*AIM OF THE TASK*. Work through the records below and copy every line that includes "physical".
──────── TASK INPUTS
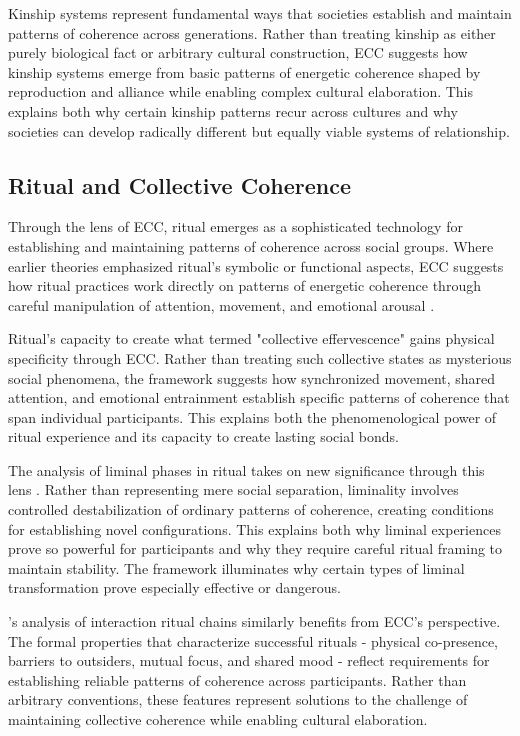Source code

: Kinship systems represent fundamental ways that societies establish and maintain patterns of coherence across generations. Rather than treating kinship as either purely biological fact or arbitrary cultural construction, ECC suggests how kinship systems emerge from basic patterns of energetic coherence shaped by reproduction and alliance while enabling complex cultural elaboration. This explains both why certain kinship patterns recur across cultures and why societies can develop radically different but equally viable systems of relationship.

\subsection{Ritual and Collective Coherence}

Through the lens of ECC, ritual emerges as a sophisticated technology for establishing and maintaining patterns of coherence across social groups. Where earlier theories emphasized ritual's symbolic or functional aspects, ECC suggests how ritual practices work directly on patterns of energetic coherence through careful manipulation of attention, movement, and emotional arousal \cite{turner1969ritual,rappaport1999ritual}.

Ritual's capacity to create what \cite{durkheim1995elementary} termed "collective effervescence" gains physical specificity through ECC. Rather than treating such collective states as mysterious social phenomena, the framework suggests how synchronized movement, shared attention, and emotional entrainment establish specific patterns of coherence that span individual participants. This explains both the phenomenological power of ritual experience and its capacity to create lasting social bonds.

The analysis of liminal phases in ritual takes on new significance through this lens \cite{turner1969ritual}. Rather than representing mere social separation, liminality involves controlled destabilization of ordinary patterns of coherence, creating conditions for establishing novel configurations. This explains both why liminal experiences prove so powerful for participants and why they require careful ritual framing to maintain stability. The framework illuminates why certain types of liminal transformation prove especially effective or dangerous.

\cite{collins2004interaction}'s analysis of interaction ritual chains similarly benefits from ECC's perspective. The formal properties that characterize successful rituals - physical co-presence, barriers to outsiders, mutual focus, and shared mood - reflect requirements for establishing reliable patterns of coherence across participants. Rather than arbitrary conventions, these features represent solutions to the challenge of maintaining collective coherence while enabling cultural elaboration.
────────────────
*ANSWER AREA*.
Ritual's capacity to create what \cite{durkheim1995elementary} termed "collective effervescence" gains physical specificity through ECC. Rather than treating such collective states as mysterious social phenomena, the framework suggests how synchronized movement, shared attention, and emotional entrainment establish specific patterns of coherence that span individual participants. This explains both the phenomenological power of ritual experience and its capacity to create lasting social bonds.
\cite{collins2004interaction}'s analysis of interaction ritual chains similarly benefits from ECC's perspective. The formal properties that characterize successful rituals - physical co-presence, barriers to outsiders, mutual focus, and shared mood - reflect requirements for establishing reliable patterns of coherence across participants. Rather than arbitrary conventions, these features represent solutions to the challenge of maintaining collective coherence while enabling cultural elaboration.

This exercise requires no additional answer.